On the third Sunday of Advent we witness a lightening from royal purple to pink in the priestly vestments and the candles of the Advent wreath. For the Church, pink or rose is the color of joy. This theme is clear in the first two readings and the psalm: “Sing praises to the Lord … Shout aloud and sing for joy.” The savior is coming!
In Luke’s Gospel, John the Baptist lights the way to prepare for the arrival of this Messiah. He reads the signs of his times and sees poverty, corruption and power disparities. He advises his followers to repair damaged relationships. Those who have two cloaks should give one to those who have none. Tax collectors should demand only that which is due and soldiers should not abuse their power. John is instructing people to act justly as individuals to address societal problems and heal the larger community. In other words, people are responsible for creating the right relationships that will be the cornerstone of God’s kingdom.
The emphasis on right relationships reminds me of a recent visit I made with a group of college students to a part of the Navajo Nation located in New Mexico. Our host for the week was a Navajo man named Larry Emerson. Larry has a farm that uses both modern and traditional practices. He invites groups to visit to learn the Navajo way, reconnect with the indigenous wisdom that dwells within everyone, and demonstrate a different model of living today.
While at the farm we worked on a rammed earth building. We mixed soil, hay, and water to create mud plaster for the wall surfaces. We collected rocks, gravel, and sand for the floor. The land provided what we needed and we used it with reverence, gratitude, and restraint so as not to destabilize hillsides and cause erosion. Roofing materials and other supplies came from Home Depot. The Navajo way is not a rejection of all things modern; balance is key.
We tried to walk softly on the earth during our time at the farm. We showered infrequently, used a composting toilet, and ate simple meals. Larry asked us to think about and feel deeply our connection to the earth. He emphasized the importance of good stewardship, not simply to ensure that creation’s resources remained available for our use, but because of the intrinsic value and dignity of all beings and things. We are, after all, created of the same stuff.
Our daily sunrise ceremony reinforced these ideas. As the sun rose, we faced east and Larry banged a ceremonial drum, chanted and danced to greet the day. We turned south, then west, and finally north, completing the circle. In this way we prayed for all that exists in the four directions and acknowledged our place within the cosmos.
At different times during the week, we entered the sacred space of the hoghan, a womblike Navajo structure. We sat for hours talking, being together, coming to know each other and ourselves more authentically.

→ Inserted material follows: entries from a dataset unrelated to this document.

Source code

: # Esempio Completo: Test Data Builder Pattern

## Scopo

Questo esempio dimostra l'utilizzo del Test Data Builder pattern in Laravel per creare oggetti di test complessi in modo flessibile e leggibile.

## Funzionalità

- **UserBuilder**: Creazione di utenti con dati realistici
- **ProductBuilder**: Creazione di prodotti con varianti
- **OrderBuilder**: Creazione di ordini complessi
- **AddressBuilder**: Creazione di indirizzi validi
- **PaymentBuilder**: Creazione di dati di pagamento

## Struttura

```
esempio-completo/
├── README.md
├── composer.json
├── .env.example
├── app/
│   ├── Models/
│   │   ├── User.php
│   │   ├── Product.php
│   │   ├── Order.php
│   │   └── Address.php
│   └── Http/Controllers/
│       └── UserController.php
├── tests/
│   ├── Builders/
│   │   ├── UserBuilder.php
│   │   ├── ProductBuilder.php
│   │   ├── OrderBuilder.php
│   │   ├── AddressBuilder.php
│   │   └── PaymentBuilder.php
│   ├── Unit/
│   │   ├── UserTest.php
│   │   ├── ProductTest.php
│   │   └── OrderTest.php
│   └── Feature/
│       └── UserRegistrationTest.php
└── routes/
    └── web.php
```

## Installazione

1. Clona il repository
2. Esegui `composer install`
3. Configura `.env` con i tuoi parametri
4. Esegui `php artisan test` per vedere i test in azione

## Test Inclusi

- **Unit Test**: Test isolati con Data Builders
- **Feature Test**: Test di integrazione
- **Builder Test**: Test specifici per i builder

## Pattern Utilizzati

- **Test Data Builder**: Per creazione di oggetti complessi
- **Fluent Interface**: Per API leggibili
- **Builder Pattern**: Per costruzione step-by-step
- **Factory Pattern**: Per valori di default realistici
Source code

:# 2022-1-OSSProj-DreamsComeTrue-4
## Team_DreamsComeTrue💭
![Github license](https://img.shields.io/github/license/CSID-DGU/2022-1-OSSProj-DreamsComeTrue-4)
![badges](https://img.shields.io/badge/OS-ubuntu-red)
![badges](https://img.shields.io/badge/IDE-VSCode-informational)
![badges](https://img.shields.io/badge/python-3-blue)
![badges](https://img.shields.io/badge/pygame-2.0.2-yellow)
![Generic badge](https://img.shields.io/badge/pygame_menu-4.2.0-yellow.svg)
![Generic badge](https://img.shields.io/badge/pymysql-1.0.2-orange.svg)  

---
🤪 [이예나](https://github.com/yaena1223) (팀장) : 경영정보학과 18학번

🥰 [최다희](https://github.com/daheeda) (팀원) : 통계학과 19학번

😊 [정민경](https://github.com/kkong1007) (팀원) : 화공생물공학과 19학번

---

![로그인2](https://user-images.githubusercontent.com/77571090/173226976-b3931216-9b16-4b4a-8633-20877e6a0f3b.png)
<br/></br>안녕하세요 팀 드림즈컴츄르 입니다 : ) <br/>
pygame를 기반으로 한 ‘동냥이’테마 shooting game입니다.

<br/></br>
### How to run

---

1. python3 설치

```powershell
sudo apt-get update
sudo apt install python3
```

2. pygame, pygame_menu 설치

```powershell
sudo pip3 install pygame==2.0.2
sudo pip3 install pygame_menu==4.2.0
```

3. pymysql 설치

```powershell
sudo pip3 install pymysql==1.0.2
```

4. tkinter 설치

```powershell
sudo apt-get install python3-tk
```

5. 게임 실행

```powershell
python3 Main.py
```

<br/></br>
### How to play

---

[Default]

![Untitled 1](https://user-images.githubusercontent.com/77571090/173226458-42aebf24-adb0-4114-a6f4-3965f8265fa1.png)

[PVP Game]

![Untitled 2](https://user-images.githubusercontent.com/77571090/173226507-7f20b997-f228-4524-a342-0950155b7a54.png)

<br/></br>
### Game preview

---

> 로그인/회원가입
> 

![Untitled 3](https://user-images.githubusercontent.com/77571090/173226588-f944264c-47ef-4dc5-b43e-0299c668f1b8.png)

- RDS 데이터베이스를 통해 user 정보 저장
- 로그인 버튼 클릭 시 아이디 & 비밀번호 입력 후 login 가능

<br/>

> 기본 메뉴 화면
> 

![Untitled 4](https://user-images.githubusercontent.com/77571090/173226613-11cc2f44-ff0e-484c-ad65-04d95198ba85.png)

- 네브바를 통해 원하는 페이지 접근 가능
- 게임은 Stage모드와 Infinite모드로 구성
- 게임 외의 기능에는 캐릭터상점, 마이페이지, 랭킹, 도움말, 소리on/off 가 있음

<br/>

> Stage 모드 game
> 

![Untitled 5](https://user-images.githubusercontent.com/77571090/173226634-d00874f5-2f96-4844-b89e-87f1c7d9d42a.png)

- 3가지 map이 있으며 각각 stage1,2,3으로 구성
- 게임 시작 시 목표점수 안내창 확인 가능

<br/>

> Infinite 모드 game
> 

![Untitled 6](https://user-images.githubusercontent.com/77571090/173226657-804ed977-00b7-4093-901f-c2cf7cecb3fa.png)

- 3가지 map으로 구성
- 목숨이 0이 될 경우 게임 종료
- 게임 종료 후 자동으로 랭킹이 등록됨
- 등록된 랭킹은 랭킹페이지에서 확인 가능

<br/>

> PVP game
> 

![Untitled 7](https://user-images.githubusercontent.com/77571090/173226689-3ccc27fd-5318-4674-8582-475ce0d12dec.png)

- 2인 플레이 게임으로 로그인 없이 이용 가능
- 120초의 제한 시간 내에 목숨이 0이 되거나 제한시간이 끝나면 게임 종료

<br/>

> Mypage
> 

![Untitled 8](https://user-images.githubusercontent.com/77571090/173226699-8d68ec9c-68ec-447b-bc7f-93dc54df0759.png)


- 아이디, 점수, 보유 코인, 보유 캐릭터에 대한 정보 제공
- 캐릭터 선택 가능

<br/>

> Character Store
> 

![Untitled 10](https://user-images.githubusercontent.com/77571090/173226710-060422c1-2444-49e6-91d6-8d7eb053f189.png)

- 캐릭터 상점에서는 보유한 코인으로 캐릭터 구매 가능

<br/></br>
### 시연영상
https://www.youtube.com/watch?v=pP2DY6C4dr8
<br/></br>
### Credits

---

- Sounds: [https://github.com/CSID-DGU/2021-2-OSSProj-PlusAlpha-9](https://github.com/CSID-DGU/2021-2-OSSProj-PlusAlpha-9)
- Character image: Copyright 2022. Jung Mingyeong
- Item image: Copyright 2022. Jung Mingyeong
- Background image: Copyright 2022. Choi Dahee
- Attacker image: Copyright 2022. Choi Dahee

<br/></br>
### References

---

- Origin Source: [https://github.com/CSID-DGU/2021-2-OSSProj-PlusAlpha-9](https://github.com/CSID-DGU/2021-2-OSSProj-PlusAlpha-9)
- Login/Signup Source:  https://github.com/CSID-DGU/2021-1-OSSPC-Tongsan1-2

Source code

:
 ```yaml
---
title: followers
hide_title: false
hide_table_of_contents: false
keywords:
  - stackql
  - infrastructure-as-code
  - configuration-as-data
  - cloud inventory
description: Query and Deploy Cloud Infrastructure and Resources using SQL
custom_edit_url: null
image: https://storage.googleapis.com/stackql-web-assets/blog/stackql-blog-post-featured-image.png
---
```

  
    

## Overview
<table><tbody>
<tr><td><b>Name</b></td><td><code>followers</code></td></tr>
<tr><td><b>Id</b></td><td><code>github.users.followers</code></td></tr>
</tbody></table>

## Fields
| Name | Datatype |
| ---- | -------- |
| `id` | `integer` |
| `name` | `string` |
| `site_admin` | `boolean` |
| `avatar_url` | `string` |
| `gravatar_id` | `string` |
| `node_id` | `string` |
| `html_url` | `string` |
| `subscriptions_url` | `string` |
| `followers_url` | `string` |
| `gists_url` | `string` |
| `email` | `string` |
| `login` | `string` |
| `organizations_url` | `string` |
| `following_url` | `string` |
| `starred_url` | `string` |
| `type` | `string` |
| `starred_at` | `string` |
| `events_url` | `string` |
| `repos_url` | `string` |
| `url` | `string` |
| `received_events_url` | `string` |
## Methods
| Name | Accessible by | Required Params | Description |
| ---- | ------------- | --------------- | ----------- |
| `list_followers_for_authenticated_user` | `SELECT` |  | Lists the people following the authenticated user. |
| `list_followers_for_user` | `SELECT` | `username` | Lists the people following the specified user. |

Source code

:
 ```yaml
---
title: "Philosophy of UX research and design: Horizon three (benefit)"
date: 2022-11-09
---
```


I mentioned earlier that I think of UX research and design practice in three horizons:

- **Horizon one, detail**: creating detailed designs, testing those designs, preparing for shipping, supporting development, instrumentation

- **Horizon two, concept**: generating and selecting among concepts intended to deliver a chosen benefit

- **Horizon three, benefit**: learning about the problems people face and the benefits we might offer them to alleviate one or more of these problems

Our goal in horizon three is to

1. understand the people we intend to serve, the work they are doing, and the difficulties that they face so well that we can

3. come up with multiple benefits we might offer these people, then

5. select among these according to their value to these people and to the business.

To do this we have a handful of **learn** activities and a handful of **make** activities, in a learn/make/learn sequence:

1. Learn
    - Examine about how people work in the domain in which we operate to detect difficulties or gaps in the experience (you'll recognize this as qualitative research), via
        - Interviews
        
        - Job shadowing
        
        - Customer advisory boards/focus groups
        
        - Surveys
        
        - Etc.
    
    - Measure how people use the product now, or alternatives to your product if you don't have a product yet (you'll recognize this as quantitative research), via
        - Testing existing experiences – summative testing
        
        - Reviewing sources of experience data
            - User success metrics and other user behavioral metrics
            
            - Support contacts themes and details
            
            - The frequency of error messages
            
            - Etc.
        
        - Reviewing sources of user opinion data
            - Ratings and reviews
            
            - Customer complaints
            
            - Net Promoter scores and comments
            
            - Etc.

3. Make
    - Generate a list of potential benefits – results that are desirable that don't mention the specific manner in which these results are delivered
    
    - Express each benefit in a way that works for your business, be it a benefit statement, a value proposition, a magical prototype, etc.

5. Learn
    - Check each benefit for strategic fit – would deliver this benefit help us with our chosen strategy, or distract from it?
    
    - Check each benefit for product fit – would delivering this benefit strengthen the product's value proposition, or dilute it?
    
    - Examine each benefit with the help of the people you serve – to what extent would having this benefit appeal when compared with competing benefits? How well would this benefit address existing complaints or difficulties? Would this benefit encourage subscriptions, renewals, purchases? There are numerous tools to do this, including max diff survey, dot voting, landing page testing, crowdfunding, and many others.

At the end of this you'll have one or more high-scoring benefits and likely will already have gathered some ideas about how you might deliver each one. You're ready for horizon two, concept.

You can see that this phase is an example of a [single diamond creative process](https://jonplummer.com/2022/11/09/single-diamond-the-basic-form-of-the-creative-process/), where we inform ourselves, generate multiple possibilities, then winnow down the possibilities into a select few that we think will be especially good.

With Larry as our guide we learned and grew in profound ways.
Larry is reading the signs of the times. Along with the persistent problems identified by John the Baptist, he sees our disconnection from the natural world, marginalization of ancient wisdom, and alienation from each other leading us away from peace, justice and joy.
This man, whose relations were displaced and massacred by the early European settlers, was separated from his family when he was forced to attend a government boarding school. His long braid was cut and he was prohibited from speaking Diné, the language of his heart. Later he was “drafted” to serve in the U.S. war in Vietnam. But Larry and the Navajo survived. Today he is a voice in the mountain desert of New Mexico calling us to right relationships with the earth, the cosmos, and each other.
Larry, like John the Baptist, lights the way on a different path with a message of hope. A just and peace filled world is possible but it begins with our individual decisions and actions. We are the co-creators of the coming kingdom-community of God. What a tremendous gift. Rejoice, rejoice, rejoice!